Repasando los resultados de la región pampeana (que concentra el 60% del padrón) respecto a la segunda vuelta de 2015 el kirchnerismo solo superó los números obtenidos en Córdoba. En Santa Fe, Buenos Aires y CABA estuvo por debajo de las cantidades obtenidas entonces, lo que indica que -si todo se mantiene como parece- el ciclo de Cambiemos está terminado.
Tal abrumador triunfo dejó en claro que el gobierno tuvo dificultades para seducir a los ciudadanos que, desde afuera de su núcleo duro, pudieron sentir cómo se licuaban sus ingresos cada vez que subía la inflación o se devaluaba la moneda. Ese segmento que más debió aguantar el peso del ajuste es el responsable del resultado, una forma de evitar decir que esa responsabilidad es en realidad de un gobierno que nunca encontró la forma de poner plata en los bolsillos de la gente. Aunque el pueblo consagre gobiernos, nunca es responsable de los resultados cuando no hay dudas del fracaso de la conducción.
Lo que viene, además de la casi segura renovación del gobierno, es una gran incógnita. Consagrar virtualmente un cambio de signo político dos meses antes de las elecciones generales hacen replantear los tiempos y pasos electorales de un sistema que en la previa nos iba a ver desfilar tres veces, aunque en la práctica parece ser innecesario todo lo que nos espera a futuro.
La contundencia de la derrota dejó a un gobierno sin capacidad de reacción, pero también dejó a un kirchnerismo que debe anunciar un hipotético futuro equipo económico y posibles medidas en el mismo campo. Las declaraciones de intención vacías de contenido propias de la campaña son insuficientes para los mercados, que ayer reaccionaron con temor ante lo que puede ser el casi seguro regreso del kirchnerismo.
El discurso populista de la previa encendió las alarmas en los actores externos, que van a necesitar algo mejor que un candidato tocando los Beatles en la guitarra para confiar en lo que viene. La gente eligió sin elegir nada formal, vaciando de poder al gobierno y dejando el futuro económico del país en manos de un candidato que probablemente no había trabajado para pulir el detalle de las cuestiones internas de equilibrio de poder de su espacio si se hacía con el triunfo. Eso que se pensaba hacer entre octubre y diciembre, desde la elección a la transición, debe hacerse antes de haber ganado. Incomprensible.

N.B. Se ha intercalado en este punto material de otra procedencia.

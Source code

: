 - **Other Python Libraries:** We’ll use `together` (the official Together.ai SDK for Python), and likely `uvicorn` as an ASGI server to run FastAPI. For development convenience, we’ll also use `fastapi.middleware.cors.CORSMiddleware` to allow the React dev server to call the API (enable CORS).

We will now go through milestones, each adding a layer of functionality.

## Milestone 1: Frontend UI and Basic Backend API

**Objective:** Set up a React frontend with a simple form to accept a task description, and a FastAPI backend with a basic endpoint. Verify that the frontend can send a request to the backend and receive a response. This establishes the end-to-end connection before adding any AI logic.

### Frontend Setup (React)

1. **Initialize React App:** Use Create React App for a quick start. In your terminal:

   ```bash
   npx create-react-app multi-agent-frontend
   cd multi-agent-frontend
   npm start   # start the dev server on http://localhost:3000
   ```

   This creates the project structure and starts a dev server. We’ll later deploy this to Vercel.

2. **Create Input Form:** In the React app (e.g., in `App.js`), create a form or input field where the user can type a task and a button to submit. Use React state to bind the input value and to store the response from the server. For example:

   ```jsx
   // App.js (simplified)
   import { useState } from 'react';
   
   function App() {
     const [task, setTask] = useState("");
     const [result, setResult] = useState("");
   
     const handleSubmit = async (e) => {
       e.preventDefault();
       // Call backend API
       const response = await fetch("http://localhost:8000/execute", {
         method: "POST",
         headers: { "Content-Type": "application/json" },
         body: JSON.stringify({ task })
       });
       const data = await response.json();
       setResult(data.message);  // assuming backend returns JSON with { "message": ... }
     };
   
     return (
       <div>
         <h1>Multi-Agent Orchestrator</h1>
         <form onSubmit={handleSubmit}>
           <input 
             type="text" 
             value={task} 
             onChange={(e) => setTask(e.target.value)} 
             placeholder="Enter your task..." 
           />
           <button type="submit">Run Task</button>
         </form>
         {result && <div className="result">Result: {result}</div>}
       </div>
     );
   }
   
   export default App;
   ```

Quizás en medio de la incertidumbre sobre el posible rumbo económico tras un regreso del kirchnerismo (entre la pata liberal cavallista de Alberto Fernández y el brazo marxista académico e ineficiente de Kicillof) la principal duda sea respecto a qué espacio podría ejercer el rol de oposición a ese nuevo oficialismo, sabiendo que el actual gobierno es una coalición endeble que sobrevive con algunas dificultades.

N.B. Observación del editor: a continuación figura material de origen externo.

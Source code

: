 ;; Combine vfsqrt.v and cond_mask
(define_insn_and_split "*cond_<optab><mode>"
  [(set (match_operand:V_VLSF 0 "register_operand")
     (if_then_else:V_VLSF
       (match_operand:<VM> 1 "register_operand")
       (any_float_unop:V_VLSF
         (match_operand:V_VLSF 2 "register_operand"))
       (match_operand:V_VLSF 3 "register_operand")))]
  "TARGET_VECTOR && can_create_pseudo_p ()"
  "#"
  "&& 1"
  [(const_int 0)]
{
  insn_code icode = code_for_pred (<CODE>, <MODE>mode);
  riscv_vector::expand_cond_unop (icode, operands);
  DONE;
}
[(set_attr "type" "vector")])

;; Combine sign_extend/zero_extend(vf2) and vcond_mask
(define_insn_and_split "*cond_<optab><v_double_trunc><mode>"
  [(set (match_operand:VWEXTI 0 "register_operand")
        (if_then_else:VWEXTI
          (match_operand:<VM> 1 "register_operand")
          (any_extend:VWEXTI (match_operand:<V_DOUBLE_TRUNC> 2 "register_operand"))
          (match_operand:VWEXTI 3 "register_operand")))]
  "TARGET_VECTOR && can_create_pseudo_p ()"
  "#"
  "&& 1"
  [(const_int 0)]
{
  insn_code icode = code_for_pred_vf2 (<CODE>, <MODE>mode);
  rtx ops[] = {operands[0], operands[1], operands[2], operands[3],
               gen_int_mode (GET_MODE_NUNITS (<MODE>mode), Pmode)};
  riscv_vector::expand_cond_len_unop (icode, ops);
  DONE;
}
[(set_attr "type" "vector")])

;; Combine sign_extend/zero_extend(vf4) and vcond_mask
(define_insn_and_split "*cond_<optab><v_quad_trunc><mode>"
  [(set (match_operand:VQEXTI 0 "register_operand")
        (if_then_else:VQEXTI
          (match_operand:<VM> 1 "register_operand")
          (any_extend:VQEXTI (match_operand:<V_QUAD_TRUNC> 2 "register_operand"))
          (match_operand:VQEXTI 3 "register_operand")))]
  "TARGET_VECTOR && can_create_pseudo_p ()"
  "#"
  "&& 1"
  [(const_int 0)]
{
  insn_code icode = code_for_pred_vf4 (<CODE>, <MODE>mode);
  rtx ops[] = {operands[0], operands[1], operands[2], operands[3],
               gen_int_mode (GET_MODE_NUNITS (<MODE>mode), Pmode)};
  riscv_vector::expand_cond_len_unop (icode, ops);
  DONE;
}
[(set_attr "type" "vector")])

Todos los cañones deberán apuntar ahora a sostener la economía para evitar el desmadre, una disyuntiva que empezará a preocupar a Fernández bis: ¿se sostiene el compromiso republicano para garantizar una transición en paz o se conspira contra el bienestar institucional de los argentinos para que el shock del ajuste se haga rápido y las culpas políticas puedan endilgarse a los que llevan cuatro años conduciendo?.
Como todo en este país, no falta nada para sumarle más atractivo a lo que se inició el domingo. Pensemos, por ejemplo, que en dos meses los candidatos a presidente deberán confrontar en un debate. ¿Asistirá Fernández o -en este dèja vu de 1989- veremos a Macri dialogando con una silla vacía? Más dudas producto de nuestra incomprensible excepcionalidad institucional.